You're welcome, glad it works.

motiv-ncb commented 3 years ago

lulle, thank you so much for this. Confirming that it works with Nvidia Jetson NX as well.

jamescodesthings commented 2 years ago

Confirmed working on Jetson Nano B01 Devkit (4gb). Thanks @lulle2007200

foemre commented 2 years ago

@lulle2007200 confirmed working on Jetson TX2. Thanks !

agrija9 commented 2 years ago

@motiv-ncb @lulle2007200 Confirming that also worked on my Nvidia Jetson NX. @lulle2007200 you rock!

theofficialgman commented 2 years ago

@BenjaminSchaaf could we get an update on ST4 arm64 being build on a different development system/OS? If all you have at your disposal is the pi4 still (which you told me in the discord), you can simple use the 18.04 image for it https://cdimage.ubuntu.com/releases/18.04/release/ . if you need the destkop as well, just install the server image and the install ubuntu-desktop

of course it would be easier to acquire an nvidia jetson (nano, xavier, hackable nintendo switch, etc) but the above is still an option without extra hardware

theofficialgman commented 2 years ago

potential workaround for building glibc 2.27 compatible binaries on buster:

chromium actually builds glibc 2.17 compatible binaries on newer debian installs and relinks them back to older glibc versions (in their case, they use modified bullseye chroots and then relink back to glibc 2.17) you shouldn't have to do this though since you use buster with glibc 2.28 and there is only one function that changed which causes incompatibility, fcntl64

you can disable this function on your build machine like so, and any produced binaries should link to glibc 2.27 or lower

# fcntl64() was introduced in glibc 2.28.  Make sure to use fcntl() instead.
  fcntl_h="/usr/include/fcntl.h"
  sed -i '{N; s/#ifndef __USE_FILE_OFFSET64\(\nextern int fcntl\)/#if 1\1/}' \
      "${fcntl_h}"

I wouldn't do this on a working install unless its just a build machine but you can always backup that file for testing

basically we are just disabling the redirect that was added in the development library for libc6-dev so that produced binaries don't link to fcntl64 (this is what the redirect looked like btw)

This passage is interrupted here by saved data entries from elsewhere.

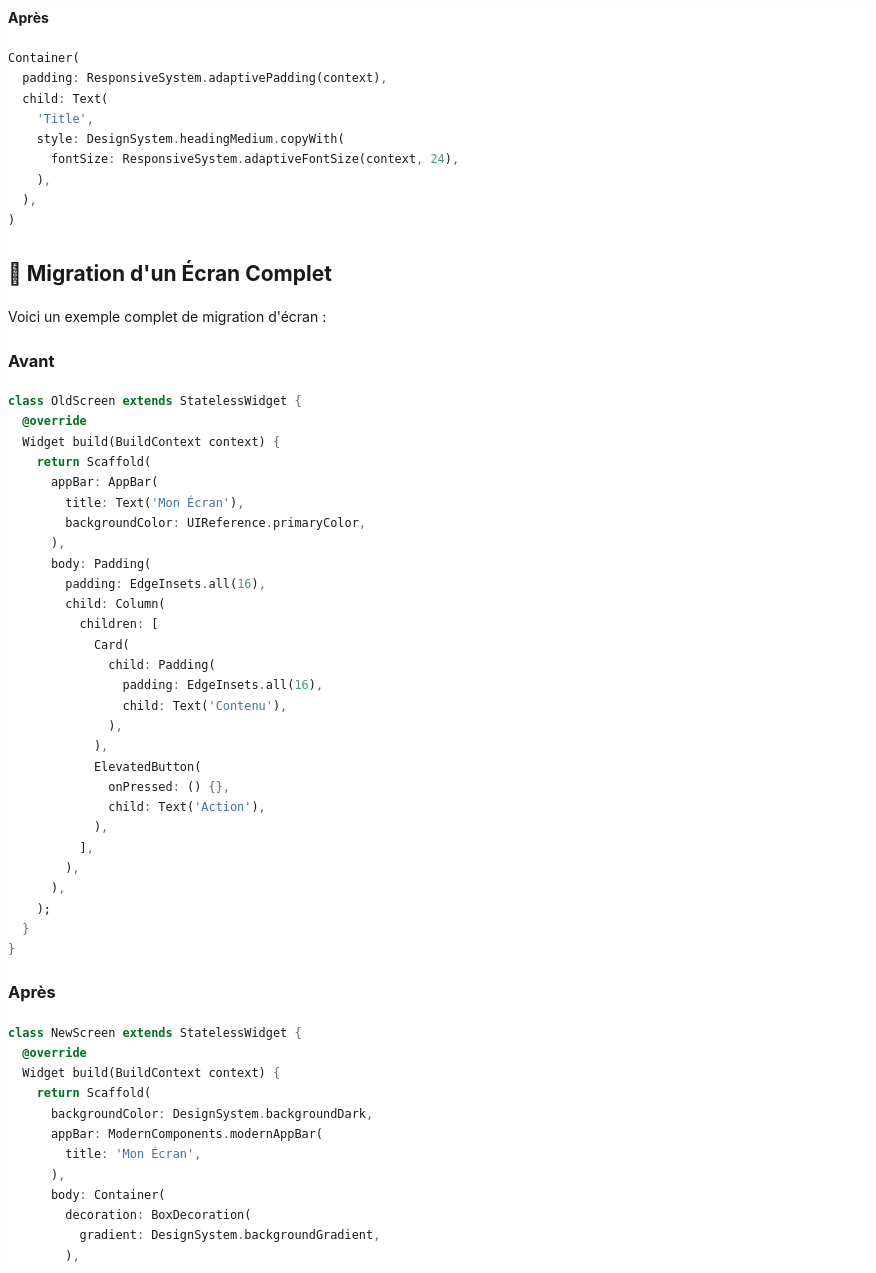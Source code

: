 #### Après
```dart
Container(
  padding: ResponsiveSystem.adaptivePadding(context),
  child: Text(
    'Title',
    style: DesignSystem.headingMedium.copyWith(
      fontSize: ResponsiveSystem.adaptiveFontSize(context, 24),
    ),
  ),
)
```

## 🎯 Migration d'un Écran Complet

Voici un exemple complet de migration d'écran :

### Avant
```dart
class OldScreen extends StatelessWidget {
  @override
  Widget build(BuildContext context) {
    return Scaffold(
      appBar: AppBar(
        title: Text('Mon Écran'),
        backgroundColor: UIReference.primaryColor,
      ),
      body: Padding(
        padding: EdgeInsets.all(16),
        child: Column(
          children: [
            Card(
              child: Padding(
                padding: EdgeInsets.all(16),
                child: Text('Contenu'),
              ),
            ),
            ElevatedButton(
              onPressed: () {},
              child: Text('Action'),
            ),
          ],
        ),
      ),
    );
  }
}
```

### Après
```dart
class NewScreen extends StatelessWidget {
  @override
  Widget build(BuildContext context) {
    return Scaffold(
      backgroundColor: DesignSystem.backgroundDark,
      appBar: ModernComponents.modernAppBar(
        title: 'Mon Écran',
      ),
      body: Container(
        decoration: BoxDecoration(
          gradient: DesignSystem.backgroundGradient,
        ),
```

#ifndef __USE_FILE_OFFSET64
extern int fcntl (int __fd, int __cmd, ...);
#else
# ifdef __REDIRECT
extern int __REDIRECT (fcntl, (int __fd, int __cmd, ...), fcntl64);
# else
#  define fcntl fcntl64
# endif
#endif
#ifdef __USE_LARGEFILE64
extern int fcntl64 (int __fd, int __cmd, ...);
#endif

the relevant chromium buildscripts that they have written that this code came from: https://chromium.googlesource.com/chromium/src/+/refs/heads/main/build/linux/sysroot_scripts/sysroot-creator.sh https://chromium.googlesource.com/chromium/src/+/refs/heads/main/build/linux/sysroot_scripts/reversion_glibc.py

also normal, you can see what functions a binary is calling with objdump -T to look at the relevant glibc calls

objdump -T binaryname | grep -i "glibc_"
theofficialgman commented 1 year ago

@BenjaminSchaaf any update on this? the change for fnctl64 should be quite trivial as seen above.

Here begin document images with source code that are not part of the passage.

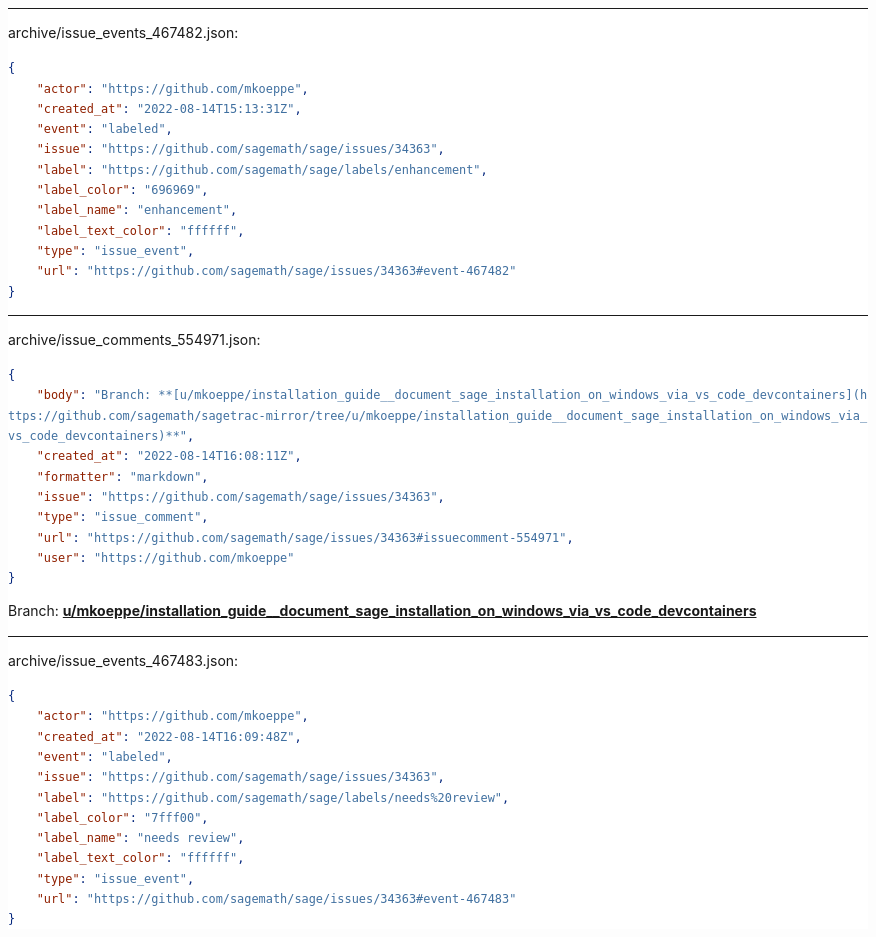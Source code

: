 

---

archive/issue_events_467482.json:
```json
{
    "actor": "https://github.com/mkoeppe",
    "created_at": "2022-08-14T15:13:31Z",
    "event": "labeled",
    "issue": "https://github.com/sagemath/sage/issues/34363",
    "label": "https://github.com/sagemath/sage/labels/enhancement",
    "label_color": "696969",
    "label_name": "enhancement",
    "label_text_color": "ffffff",
    "type": "issue_event",
    "url": "https://github.com/sagemath/sage/issues/34363#event-467482"
}
```



---

archive/issue_comments_554971.json:
```json
{
    "body": "Branch: **[u/mkoeppe/installation_guide__document_sage_installation_on_windows_via_vs_code_devcontainers](https://github.com/sagemath/sagetrac-mirror/tree/u/mkoeppe/installation_guide__document_sage_installation_on_windows_via_vs_code_devcontainers)**",
    "created_at": "2022-08-14T16:08:11Z",
    "formatter": "markdown",
    "issue": "https://github.com/sagemath/sage/issues/34363",
    "type": "issue_comment",
    "url": "https://github.com/sagemath/sage/issues/34363#issuecomment-554971",
    "user": "https://github.com/mkoeppe"
}
```

Branch: **[u/mkoeppe/installation_guide__document_sage_installation_on_windows_via_vs_code_devcontainers](https://github.com/sagemath/sagetrac-mirror/tree/u/mkoeppe/installation_guide__document_sage_installation_on_windows_via_vs_code_devcontainers)**



---

archive/issue_events_467483.json:
```json
{
    "actor": "https://github.com/mkoeppe",
    "created_at": "2022-08-14T16:09:48Z",
    "event": "labeled",
    "issue": "https://github.com/sagemath/sage/issues/34363",
    "label": "https://github.com/sagemath/sage/labels/needs%20review",
    "label_color": "7fff00",
    "label_name": "needs review",
    "label_text_color": "ffffff",
    "type": "issue_event",
    "url": "https://github.com/sagemath/sage/issues/34363#event-467483"
}
```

if you want to more powerful ARM linux dev machine btw, oracle's free 4 core Ampere ARM servers are very fast, have tons of ram, and fast networking. its part of their always free tier of servers https://www.oracle.com/cloud/free/ . I have been using one personally for many months now. You can run a Ubuntu Bionic image on it btw

BenjaminSchaaf commented 5 months ago

Sublime Text 4174 was built from an ubuntu 16.04 image with GLIBC 2.23 - though the newest symbol we actually use is from 2.17. That covers all currently supported versions of Debian and RHEL; we won't be supporting older versions than that.